Neimi argues that the district court should have applied the principles developed by the Supreme Court in Davidson v. Cannon, 474 U.S. 344, 106 S.Ct. 668, 88 L.Ed.2d 677 (1986), and Daniels v. Williams, 474 U.S. 327, 106 S.Ct. 662, 88 L.Ed.2d 662 (1986). In those cases the plaintiffs alleged that their due process rights had been violated by the actions of prison authorities. In Davidson's case an official had negligently failed to supply adequate protection after being informed of threats by another inmate. 474 U.S. at 345-46, 106 S.Ct. at 669. In Daniels' case an official had negligently left a pillow on the prison stairway. Daniels stumbled on it and was injured. 474 U.S. at 328, 106 S.Ct. at 663. The Supreme Court opined that these due process claims were little more than tort actions dressed up in constitutional garb. It expressed a lack of interest in making the Constitution a "font of tort law to be superimposed upon whatever systems may already be administered by the States." Id. at 332, 106 S.Ct. at 665 (quotation and citation omitted). It characterized the rule to be applied to the two cases before it in the following manner:

In Daniels, we held that the Due Process Clause of the Fourteenth Amendment is not implicated by the lack of due care of an official causing unintended injury to life, liberty or property. In other words, where a government official is merely negligent in causing the injury, no procedure for compensation is constitutionally required.

Davidson, 474 U.S. at 347, 106 S.Ct. at 670.

It is that language which Neimi seizes upon and which drives his argument that a negligence standard must be applied to this case.
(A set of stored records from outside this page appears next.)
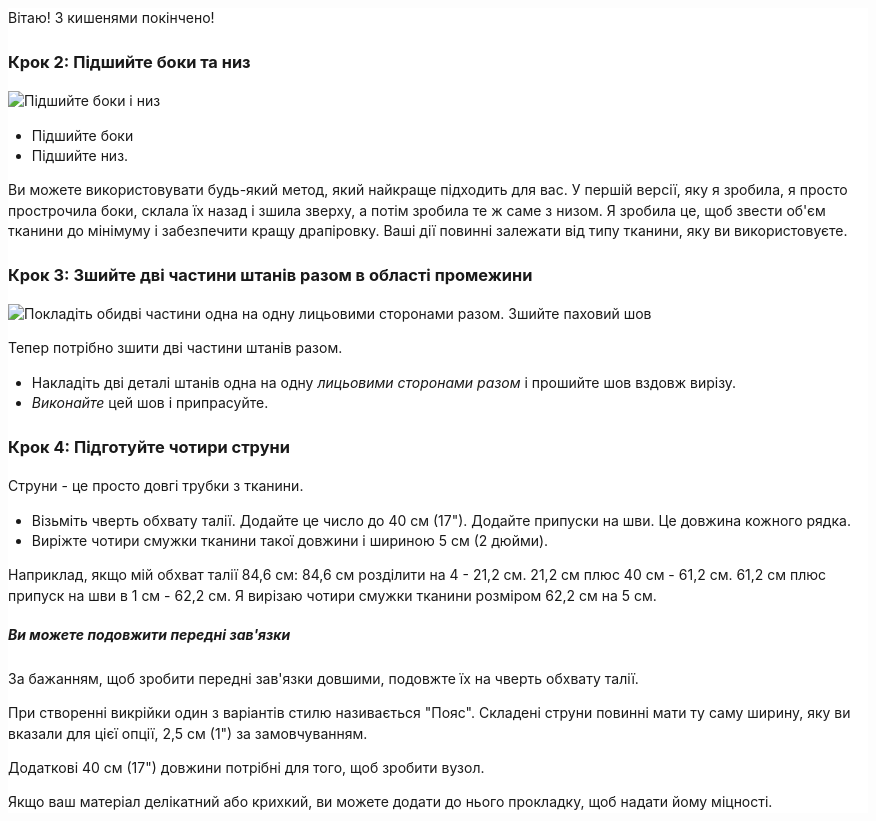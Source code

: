 Вітаю! З кишенями покінчено!

### Крок 2: Підшийте боки та низ

![Підшийте боки і низ](waralee-hem-sides-and-bottom.png)

- Підшийте боки
- Підшийте низ.

<Note>

Ви можете використовувати будь-який метод, який найкраще підходить для вас. У першій версії, яку я зробила, я просто прострочила боки, склала їх назад і зшила зверху, а потім зробила те ж саме з низом. Я зробила це, щоб звести об'єм тканини до мінімуму і забезпечити кращу драпіровку. Ваші дії повинні залежати від типу тканини, яку ви використовуєте.

</Note>

### Крок 3: Зшийте дві частини штанів разом в області промежини

![Покладіть обидві частини одна на одну лицьовими сторонами разом. Зшийте паховий шов](waralee-crotch-seam-no-pockets.png)

Тепер потрібно зшити дві частини штанів разом.

- Накладіть дві деталі штанів одна на одну _лицьовими сторонами разом_ і прошийте шов вздовж вирізу.
- _Виконайте_ цей шов і припрасуйте.

### Крок 4: Підготуйте чотири струни

Струни - це просто довгі трубки з тканини.

- Візьміть чверть обхвату талії. Додайте це число до 40 см (17"). Додайте припуски на шви. Це довжина кожного рядка.
- Виріжте чотири смужки тканини такої довжини і шириною 5 см (2 дюйми).

<Tip>

Наприклад, якщо мій обхват талії 84,6 см: 84,6 см розділити на 4 - 21,2 см. 21,2 см плюс 40 см - 61,2 см. 61,2 см плюс припуск на шви в 1 см - 62,2 см. Я вирізаю чотири смужки тканини розміром 62,2 см на 5 см.

</Tip>

<Note>

##### Ви можете подовжити передні зав'язки

За бажанням, щоб зробити передні зав'язки довшими, подовжте їх на чверть обхвату талії.

При створенні викрійки один з варіантів стилю називається "Пояс". Складені струни повинні мати ту саму ширину, яку ви вказали для цієї опції, 2,5 см (1") за замовчуванням.

Додаткові 40 см (17") довжини потрібні для того, щоб зробити вузол.

Якщо ваш матеріал делікатний або крихкий, ви можете додати до нього прокладку, щоб надати йому міцності.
What Neimi overlooks is the fact that the Supreme Court was dealing with merely negligent acts which were said to violate due process simply because they were performed by governmental officials. It was not dealing with situations where an official took a direct action against the citizen which violated a specific constitutional command. Nor was it dealing with an area where it had said that the specific constitutional provisions involved were "to be enforced against the States under the Fourteenth Amendment according to the same standards that protect those personal rights against federal encroachment." Malloy v. Hogan, 378 U.S. 1, 10, 84 S.Ct. 1489, 1495, 12 L.Ed.2d 653 (1964).

The case more directly in point is Graham v. Connor, 490 U.S. 386, 109 S.Ct. 1865, 104 L.Ed.2d 443 (1989). In that case, the plaintiff sought to recover damages "for injuries allegedly sustained when law enforcement officers used physical force against him during the course of an investigatory stop." Id. at 388, 109 S.Ct. at 1868. The Court first rejected the notion that all excessive force claims should be addressed with a general Fourteenth Amendment due process standard. Id. at 393-94, 109 S.Ct. at 1870.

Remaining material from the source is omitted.